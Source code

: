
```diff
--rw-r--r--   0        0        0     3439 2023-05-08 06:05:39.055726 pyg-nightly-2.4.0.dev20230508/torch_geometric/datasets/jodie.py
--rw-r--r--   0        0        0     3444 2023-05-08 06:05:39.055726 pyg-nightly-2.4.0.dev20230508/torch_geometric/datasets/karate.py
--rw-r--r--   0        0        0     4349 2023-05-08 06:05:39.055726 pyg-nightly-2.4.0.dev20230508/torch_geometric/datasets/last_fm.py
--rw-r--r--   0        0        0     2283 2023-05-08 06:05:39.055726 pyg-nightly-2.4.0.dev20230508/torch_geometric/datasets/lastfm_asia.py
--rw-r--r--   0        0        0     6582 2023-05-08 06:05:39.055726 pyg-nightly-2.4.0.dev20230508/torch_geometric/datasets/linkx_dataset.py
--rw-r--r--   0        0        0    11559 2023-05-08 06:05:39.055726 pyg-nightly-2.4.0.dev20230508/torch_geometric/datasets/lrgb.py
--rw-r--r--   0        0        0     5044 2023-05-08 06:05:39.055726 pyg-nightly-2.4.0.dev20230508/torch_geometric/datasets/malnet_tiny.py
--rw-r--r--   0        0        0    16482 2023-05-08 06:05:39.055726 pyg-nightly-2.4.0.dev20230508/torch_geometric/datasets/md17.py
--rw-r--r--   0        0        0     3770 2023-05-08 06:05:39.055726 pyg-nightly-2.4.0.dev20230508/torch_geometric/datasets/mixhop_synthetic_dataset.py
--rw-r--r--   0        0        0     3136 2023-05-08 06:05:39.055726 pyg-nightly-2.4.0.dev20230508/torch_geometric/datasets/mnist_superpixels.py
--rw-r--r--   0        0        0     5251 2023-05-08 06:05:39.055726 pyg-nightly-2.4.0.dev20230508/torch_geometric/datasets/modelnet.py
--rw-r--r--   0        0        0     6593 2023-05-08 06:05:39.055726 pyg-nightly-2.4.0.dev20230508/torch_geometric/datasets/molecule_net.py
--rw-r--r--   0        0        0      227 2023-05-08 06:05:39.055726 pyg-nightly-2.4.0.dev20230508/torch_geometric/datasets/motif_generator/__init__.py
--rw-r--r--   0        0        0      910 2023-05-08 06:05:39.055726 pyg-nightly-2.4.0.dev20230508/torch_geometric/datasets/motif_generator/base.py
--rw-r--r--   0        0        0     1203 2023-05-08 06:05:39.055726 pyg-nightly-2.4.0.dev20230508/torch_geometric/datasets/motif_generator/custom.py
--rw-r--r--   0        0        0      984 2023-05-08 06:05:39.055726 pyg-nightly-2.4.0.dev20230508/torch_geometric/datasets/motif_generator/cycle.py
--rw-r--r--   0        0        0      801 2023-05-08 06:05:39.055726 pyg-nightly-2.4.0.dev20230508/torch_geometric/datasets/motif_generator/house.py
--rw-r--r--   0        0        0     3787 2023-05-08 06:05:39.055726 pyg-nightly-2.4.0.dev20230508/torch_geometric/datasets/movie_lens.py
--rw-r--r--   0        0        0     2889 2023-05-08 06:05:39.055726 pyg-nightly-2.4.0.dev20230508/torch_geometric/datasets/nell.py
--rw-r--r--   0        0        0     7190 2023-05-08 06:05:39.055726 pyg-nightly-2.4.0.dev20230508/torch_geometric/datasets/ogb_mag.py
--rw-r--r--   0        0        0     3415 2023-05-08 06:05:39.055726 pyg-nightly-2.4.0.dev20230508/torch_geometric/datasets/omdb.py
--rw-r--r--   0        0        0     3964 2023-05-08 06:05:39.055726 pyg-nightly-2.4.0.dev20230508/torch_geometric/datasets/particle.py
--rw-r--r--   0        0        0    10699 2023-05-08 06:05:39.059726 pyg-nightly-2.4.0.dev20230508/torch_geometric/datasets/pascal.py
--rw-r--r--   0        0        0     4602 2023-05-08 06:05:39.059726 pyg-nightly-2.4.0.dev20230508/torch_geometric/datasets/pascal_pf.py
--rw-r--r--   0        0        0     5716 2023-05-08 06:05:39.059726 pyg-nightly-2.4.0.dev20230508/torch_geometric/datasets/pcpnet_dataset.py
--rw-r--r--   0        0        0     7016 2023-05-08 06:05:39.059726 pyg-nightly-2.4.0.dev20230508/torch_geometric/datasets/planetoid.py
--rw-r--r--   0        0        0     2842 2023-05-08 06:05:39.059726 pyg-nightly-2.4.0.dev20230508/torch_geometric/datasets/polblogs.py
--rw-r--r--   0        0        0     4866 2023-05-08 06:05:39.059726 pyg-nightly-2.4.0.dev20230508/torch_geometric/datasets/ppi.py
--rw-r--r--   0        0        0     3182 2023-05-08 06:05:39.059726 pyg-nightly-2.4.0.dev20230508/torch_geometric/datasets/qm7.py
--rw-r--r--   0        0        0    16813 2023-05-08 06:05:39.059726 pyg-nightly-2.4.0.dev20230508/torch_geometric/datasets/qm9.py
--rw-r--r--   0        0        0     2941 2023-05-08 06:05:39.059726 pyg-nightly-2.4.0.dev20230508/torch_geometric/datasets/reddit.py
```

### Your instructions
Repeat the data above exactly.

### Answer for this exercise
Source code

:
```diff
--rw-r--r--   0        0        0     3439 2023-05-08 06:05:39.055726 pyg-nightly-2.4.0.dev20230508/torch_geometric/datasets/jodie.py
--rw-r--r--   0        0        0     3444 2023-05-08 06:05:39.055726 pyg-nightly-2.4.0.dev20230508/torch_geometric/datasets/karate.py
--rw-r--r--   0        0        0     4349 2023-05-08 06:05:39.055726 pyg-nightly-2.4.0.dev20230508/torch_geometric/datasets/last_fm.py
--rw-r--r--   0        0        0     2283 2023-05-08 06:05:39.055726 pyg-nightly-2.4.0.dev20230508/torch_geometric/datasets/lastfm_asia.py
--rw-r--r--   0        0        0     6582 2023-05-08 06:05:39.055726 pyg-nightly-2.4.0.dev20230508/torch_geometric/datasets/linkx_dataset.py
--rw-r--r--   0        0        0    11559 2023-05-08 06:05:39.055726 pyg-nightly-2.4.0.dev20230508/torch_geometric/datasets/lrgb.py
--rw-r--r--   0        0        0     5044 2023-05-08 06:05:39.055726 pyg-nightly-2.4.0.dev20230508/torch_geometric/datasets/malnet_tiny.py
--rw-r--r--   0        0        0    16482 2023-05-08 06:05:39.055726 pyg-nightly-2.4.0.dev20230508/torch_geometric/datasets/md17.py
--rw-r--r--   0        0        0     3770 2023-05-08 06:05:39.055726 pyg-nightly-2.4.0.dev20230508/torch_geometric/datasets/mixhop_synthetic_dataset.py
--rw-r--r--   0        0        0     3136 2023-05-08 06:05:39.055726 pyg-nightly-2.4.0.dev20230508/torch_geometric/datasets/mnist_superpixels.py
--rw-r--r--   0        0        0     5251 2023-05-08 06:05:39.055726 pyg-nightly-2.4.0.dev20230508/torch_geometric/datasets/modelnet.py
--rw-r--r--   0        0        0     6593 2023-05-08 06:05:39.055726 pyg-nightly-2.4.0.dev20230508/torch_geometric/datasets/molecule_net.py
--rw-r--r--   0        0        0      227 2023-05-08 06:05:39.055726 pyg-nightly-2.4.0.dev20230508/torch_geometric/datasets/motif_generator/__init__.py
--rw-r--r--   0        0        0      910 2023-05-08 06:05:39.055726 pyg-nightly-2.4.0.dev20230508/torch_geometric/datasets/motif_generator/base.py
--rw-r--r--   0        0        0     1203 2023-05-08 06:05:39.055726 pyg-nightly-2.4.0.dev20230508/torch_geometric/datasets/motif_generator/custom.py
--rw-r--r--   0        0        0      984 2023-05-08 06:05:39.055726 pyg-nightly-2.4.0.dev20230508/torch_geometric/datasets/motif_generator/cycle.py
--rw-r--r--   0        0        0      801 2023-05-08 06:05:39.055726 pyg-nightly-2.4.0.dev20230508/torch_geometric/datasets/motif_generator/house.py
--rw-r--r--   0        0        0     3787 2023-05-08 06:05:39.055726 pyg-nightly-2.4.0.dev20230508/torch_geometric/datasets/movie_lens.py
--rw-r--r--   0        0        0     2889 2023-05-08 06:05:39.055726 pyg-nightly-2.4.0.dev20230508/torch_geometric/datasets/nell.py
--rw-r--r--   0        0        0     7190 2023-05-08 06:05:39.055726 pyg-nightly-2.4.0.dev20230508/torch_geometric/datasets/ogb_mag.py
--rw-r--r--   0        0        0     3415 2023-05-08 06:05:39.055726 pyg-nightly-2.4.0.dev20230508/torch_geometric/datasets/omdb.py
--rw-r--r--   0        0        0     3964 2023-05-08 06:05:39.055726 pyg-nightly-2.4.0.dev20230508/torch_geometric/datasets/particle.py
--rw-r--r--   0        0        0    10699 2023-05-08 06:05:39.059726 pyg-nightly-2.4.0.dev20230508/torch_geometric/datasets/pascal.py
--rw-r--r--   0        0        0     4602 2023-05-08 06:05:39.059726 pyg-nightly-2.4.0.dev20230508/torch_geometric/datasets/pascal_pf.py
--rw-r--r--   0        0        0     5716 2023-05-08 06:05:39.059726 pyg-nightly-2.4.0.dev20230508/torch_geometric/datasets/pcpnet_dataset.py
--rw-r--r--   0        0        0     7016 2023-05-08 06:05:39.059726 pyg-nightly-2.4.0.dev20230508/torch_geometric/datasets/planetoid.py
--rw-r--r--   0        0        0     2842 2023-05-08 06:05:39.059726 pyg-nightly-2.4.0.dev20230508/torch_geometric/datasets/polblogs.py
--rw-r--r--   0        0        0     4866 2023-05-08 06:05:39.059726 pyg-nightly-2.4.0.dev20230508/torch_geometric/datasets/ppi.py
--rw-r--r--   0        0        0     3182 2023-05-08 06:05:39.059726 pyg-nightly-2.4.0.dev20230508/torch_geometric/datasets/qm7.py
--rw-r--r--   0        0        0    16813 2023-05-08 06:05:39.059726 pyg-nightly-2.4.0.dev20230508/torch_geometric/datasets/qm9.py
--rw-r--r--   0        0        0     2941 2023-05-08 06:05:39.059726 pyg-nightly-2.4.0.dev20230508/torch_geometric/datasets/reddit.py
```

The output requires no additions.